Elevated IFN-α linked to relapse risk in SLE
medwireNews: A quarter of patients in remission for systemic lupus erythematosus (SLE) have elevated serum interferon (IFN)-α levels and may be at increased risk for relapse, French researchers report.
Writing in the Annals of the Rheumatic Diseases, Alexis Mathian (Pitié-Salpêtrière Hospital, Paris) and colleagues suggest that elevated serum IFN-α levels may therefore “constitute an independent predictive biomarker of lupus flares.”
Among 254 patients in SLE remission, according to the Definition of Remission in SLE classification, 26% had a baseline IFN-α level above the cutoff of 136 fg/mL when measured using an ultrasensitive single-molecule array digital immunoassay, which the researchers say “enables the measurement of cytokines at physiological concentrations.”
Patients in “clinical remission on treatment” had the highest median level of IFN-α, at 109 fg/mL, whereas those in “complete remission off treatment" had the lowest level, at 11 fg/mL, with the difference between the two groups statistically significant.
In multivariable analysis, having a positive Farr test, and being positive for anti-Ro/SSA 52 antibodies and anti-Ro/SSA 60 antibodies were all significantly associated with an increased likelihood of having a raised IFN-α level, at odds ratios (OR) of 2.3, 4.6, and 2.6, respectively.

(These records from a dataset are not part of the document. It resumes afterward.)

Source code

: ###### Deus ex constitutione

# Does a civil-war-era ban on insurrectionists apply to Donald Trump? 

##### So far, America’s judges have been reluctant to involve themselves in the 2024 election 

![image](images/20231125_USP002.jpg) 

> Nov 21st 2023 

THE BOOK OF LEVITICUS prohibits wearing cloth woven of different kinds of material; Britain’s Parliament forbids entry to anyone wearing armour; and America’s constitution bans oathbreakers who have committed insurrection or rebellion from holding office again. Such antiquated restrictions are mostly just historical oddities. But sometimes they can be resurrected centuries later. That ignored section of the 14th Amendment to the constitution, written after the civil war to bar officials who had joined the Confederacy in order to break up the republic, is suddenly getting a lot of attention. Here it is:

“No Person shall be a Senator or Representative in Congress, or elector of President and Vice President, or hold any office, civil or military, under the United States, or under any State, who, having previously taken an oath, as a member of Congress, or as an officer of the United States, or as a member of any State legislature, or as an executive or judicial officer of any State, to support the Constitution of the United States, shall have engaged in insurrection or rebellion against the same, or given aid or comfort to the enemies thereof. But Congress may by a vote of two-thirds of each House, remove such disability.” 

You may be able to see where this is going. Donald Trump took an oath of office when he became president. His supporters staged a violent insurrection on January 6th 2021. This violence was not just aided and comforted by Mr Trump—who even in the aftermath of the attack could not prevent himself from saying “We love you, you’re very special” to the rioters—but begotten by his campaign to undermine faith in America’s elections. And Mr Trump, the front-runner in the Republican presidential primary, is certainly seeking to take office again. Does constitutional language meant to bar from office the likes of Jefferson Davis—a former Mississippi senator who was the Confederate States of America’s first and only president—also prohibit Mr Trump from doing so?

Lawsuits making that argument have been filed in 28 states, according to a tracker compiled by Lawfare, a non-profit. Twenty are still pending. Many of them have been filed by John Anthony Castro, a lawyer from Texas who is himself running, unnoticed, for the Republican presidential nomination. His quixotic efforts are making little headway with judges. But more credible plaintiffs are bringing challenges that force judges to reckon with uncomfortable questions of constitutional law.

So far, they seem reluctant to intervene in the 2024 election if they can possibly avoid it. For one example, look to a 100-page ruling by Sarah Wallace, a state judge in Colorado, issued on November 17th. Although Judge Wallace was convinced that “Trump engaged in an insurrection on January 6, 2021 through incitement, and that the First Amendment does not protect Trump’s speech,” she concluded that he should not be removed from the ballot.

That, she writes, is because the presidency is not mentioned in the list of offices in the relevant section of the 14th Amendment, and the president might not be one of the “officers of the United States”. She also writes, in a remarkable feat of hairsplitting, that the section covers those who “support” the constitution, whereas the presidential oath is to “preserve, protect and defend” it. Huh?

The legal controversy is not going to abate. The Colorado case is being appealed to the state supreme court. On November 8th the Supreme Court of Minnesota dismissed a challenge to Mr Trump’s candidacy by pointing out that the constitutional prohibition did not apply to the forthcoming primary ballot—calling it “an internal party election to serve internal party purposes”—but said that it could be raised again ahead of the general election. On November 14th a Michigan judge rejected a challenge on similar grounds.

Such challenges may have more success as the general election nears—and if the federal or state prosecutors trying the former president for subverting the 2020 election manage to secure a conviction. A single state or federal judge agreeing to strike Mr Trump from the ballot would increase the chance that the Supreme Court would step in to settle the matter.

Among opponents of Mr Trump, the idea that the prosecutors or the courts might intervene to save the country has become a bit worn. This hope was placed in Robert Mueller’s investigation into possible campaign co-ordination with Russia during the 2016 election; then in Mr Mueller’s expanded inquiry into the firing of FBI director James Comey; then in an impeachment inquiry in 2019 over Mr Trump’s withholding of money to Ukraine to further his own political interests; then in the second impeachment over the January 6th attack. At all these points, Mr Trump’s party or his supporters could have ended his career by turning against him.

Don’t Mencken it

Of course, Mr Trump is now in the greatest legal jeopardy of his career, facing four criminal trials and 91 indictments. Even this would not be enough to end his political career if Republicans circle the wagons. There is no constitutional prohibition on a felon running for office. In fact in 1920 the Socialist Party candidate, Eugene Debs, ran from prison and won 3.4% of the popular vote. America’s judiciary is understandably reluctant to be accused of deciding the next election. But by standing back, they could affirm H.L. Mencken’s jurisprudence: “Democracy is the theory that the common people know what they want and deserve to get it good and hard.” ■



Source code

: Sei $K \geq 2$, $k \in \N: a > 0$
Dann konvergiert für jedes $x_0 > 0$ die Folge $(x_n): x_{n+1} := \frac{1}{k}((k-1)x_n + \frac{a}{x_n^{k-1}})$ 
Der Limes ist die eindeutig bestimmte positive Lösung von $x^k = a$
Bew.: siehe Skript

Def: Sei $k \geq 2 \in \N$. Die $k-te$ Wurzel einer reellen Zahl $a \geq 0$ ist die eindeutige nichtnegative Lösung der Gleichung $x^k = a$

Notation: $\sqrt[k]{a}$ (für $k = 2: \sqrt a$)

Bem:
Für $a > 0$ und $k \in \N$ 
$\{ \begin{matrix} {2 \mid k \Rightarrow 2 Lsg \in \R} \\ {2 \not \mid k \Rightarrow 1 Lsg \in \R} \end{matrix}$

By contrast, older age (OR=0.96) and lower granulocyte counts (OR=0.70) were associated with a lower likelihood of having elevated IFN-α.
During 1 year of follow-up, 9.6% of patients experienced an SLE flare, defined according to the SELENA-SLEDA index, just over a third (37.5%) of whom were severely affected.
Mathian and co-authors report that individuals with abnormal IFN-α levels at baseline were a significant four times more likely to experience a flare than those with normal IFN-α levels.
Furthermore, the area under the receiver operating characteristic curve for flare prediction with IFN-α was 0.73, whereas those for anti-double-stranded DNA antibodies and serum C3 levels were nonsignificantly lower, at 0.60 and 0.56, respectively.
Mathian et al therefore conclude: “Including serum IFN-α measurements in the routine laboratory assessments in patients in remission could help clinicians to identify a subgroup of SLE patients clinically in remission but who still overexpress IFN-α and are at higher risk of relapse.”
They add: “These data suggest that the return of normalcy of serum IFN-α could become one of the objectives of the treatment.”